One goal was enabling the public filling station to utilize the fast-fill method. Translated, a CNG car pulls up and connects to the CNG pump and is filled just as easily as a conventional gas car, some times faster. For example, a CNG tractor trailer rig can be filled faster than a diesel rig. The public filling station uses credit or debit cards. The fast fill station inside the transportation yard fuels KCSOS vehicles.

So what are all those buses doing sitting idle in the middle of the school day? They are being refueled with CNG right in their parking stall. Yes, each stall has a CNG hook-up which the driver attaches to the bus. The driver is then free to do other tasks or even take lunch while a computer senses and fills each bus with CNG. KCSOS serves special-needs children in a county which is larger than some states. The fleet travels 12,575 miles per day. Most buses must be filled twice a day. Before the new system, a driver would have to wait an average of one hour per day for each bus to refuel. There are 70 buses equaling 70 man-hours filling buses per day, times 180 days in the school year, equals 12,600 hours per school year, times $20 per bus driver equals a savings of $252,000 per year, plus personnel benefit costs!

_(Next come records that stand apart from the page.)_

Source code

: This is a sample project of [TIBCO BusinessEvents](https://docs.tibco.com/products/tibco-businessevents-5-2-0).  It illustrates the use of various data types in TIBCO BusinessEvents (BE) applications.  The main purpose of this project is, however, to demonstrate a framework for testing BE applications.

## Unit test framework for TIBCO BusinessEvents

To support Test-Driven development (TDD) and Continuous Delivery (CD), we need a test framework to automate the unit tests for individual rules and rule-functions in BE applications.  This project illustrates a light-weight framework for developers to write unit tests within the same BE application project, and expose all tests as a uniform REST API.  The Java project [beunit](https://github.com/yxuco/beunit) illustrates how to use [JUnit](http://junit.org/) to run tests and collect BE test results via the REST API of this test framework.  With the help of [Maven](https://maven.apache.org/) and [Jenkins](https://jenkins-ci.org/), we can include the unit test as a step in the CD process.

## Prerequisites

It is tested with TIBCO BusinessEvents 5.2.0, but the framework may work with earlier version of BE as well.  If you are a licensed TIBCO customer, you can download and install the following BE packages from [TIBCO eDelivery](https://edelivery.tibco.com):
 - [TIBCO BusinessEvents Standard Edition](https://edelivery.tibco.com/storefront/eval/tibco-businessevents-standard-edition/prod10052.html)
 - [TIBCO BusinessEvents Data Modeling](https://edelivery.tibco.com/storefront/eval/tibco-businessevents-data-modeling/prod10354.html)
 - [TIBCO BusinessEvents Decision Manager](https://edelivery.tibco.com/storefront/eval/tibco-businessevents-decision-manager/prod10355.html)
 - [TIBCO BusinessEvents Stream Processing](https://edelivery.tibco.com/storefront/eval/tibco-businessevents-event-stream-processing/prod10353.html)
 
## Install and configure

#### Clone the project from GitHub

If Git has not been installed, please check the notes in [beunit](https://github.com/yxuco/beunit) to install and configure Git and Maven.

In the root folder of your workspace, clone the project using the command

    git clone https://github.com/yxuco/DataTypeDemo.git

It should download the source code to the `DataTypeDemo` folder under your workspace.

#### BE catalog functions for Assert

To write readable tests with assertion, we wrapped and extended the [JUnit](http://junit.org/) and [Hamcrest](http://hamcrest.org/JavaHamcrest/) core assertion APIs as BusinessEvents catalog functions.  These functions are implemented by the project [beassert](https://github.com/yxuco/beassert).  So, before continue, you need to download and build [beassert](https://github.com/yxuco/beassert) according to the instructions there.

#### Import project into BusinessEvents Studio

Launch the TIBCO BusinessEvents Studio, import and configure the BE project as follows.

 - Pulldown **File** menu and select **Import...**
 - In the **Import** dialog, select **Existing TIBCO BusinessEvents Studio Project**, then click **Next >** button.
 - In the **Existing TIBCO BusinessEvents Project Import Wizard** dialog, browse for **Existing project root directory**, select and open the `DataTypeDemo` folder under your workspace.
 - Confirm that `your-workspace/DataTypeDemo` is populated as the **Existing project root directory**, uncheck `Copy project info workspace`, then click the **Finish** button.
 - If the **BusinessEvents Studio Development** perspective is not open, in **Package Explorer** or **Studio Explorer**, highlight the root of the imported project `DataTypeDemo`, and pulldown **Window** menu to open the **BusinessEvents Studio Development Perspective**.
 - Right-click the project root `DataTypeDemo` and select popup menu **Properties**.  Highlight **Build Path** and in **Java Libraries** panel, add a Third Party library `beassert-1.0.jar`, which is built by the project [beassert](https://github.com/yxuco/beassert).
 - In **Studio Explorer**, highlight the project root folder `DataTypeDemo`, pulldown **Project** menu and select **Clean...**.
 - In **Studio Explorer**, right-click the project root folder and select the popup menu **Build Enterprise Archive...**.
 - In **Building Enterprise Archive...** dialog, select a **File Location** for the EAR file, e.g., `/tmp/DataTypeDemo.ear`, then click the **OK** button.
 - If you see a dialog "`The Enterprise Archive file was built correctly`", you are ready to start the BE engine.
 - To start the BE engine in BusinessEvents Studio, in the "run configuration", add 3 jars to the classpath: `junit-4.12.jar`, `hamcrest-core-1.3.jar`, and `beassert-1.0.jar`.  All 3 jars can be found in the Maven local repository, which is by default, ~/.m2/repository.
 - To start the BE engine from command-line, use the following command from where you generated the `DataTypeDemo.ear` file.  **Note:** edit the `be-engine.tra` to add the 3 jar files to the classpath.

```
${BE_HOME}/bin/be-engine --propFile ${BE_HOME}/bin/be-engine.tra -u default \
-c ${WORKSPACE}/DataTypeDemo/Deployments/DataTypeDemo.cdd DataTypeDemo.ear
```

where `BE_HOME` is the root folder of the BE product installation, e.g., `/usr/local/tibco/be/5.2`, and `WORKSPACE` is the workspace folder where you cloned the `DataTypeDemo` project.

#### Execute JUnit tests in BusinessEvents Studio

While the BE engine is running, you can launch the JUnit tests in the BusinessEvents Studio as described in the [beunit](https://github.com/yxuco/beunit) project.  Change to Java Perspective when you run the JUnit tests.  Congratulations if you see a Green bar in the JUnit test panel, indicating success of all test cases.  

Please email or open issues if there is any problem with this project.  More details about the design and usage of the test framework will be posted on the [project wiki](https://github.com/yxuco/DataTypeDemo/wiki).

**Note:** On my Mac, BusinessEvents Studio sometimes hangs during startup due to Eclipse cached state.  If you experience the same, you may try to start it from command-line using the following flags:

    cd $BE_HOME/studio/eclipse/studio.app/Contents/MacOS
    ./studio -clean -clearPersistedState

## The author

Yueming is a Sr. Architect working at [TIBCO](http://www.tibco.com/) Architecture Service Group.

When it comes to school buses, CNG costs $1.00 less per gallon than diesel. However, the difference in savings is reduced as diesel fuel gets about 2 miles more per gallon. Regarding maintenance, it is estimated that although CNG runs hotter than diesel the contaminants produced by diesel engines potentially create more servicing needs.

There are profit centers; the public filling station brings in $400,000 profit per year which is put back into serving special-needs students. The amount of Average Daily Attendance funding KCSOS receives from the State of California does not cover the transportation expense of bringing special-needs children from outlying areas to a classroom which will fit their unique needs. Scott shared, “We generate clean air credits which KCSOS sells, bringing in $139,412 per year, this helps purchase a portion of our CNG.”

What’s next? KCSOS is just beginning a pilot program to provide mobile CNG distribution to rural school districts which do not have CNG distribution available. Transportable tanks will be delivered to rural school sites. Depending upon the route of each bus, a portable CNG container will keep a bus running for almost a week. For KCSOS CNG is a money saver, a funding generator and a friend to the environment and will stay that way for a long time.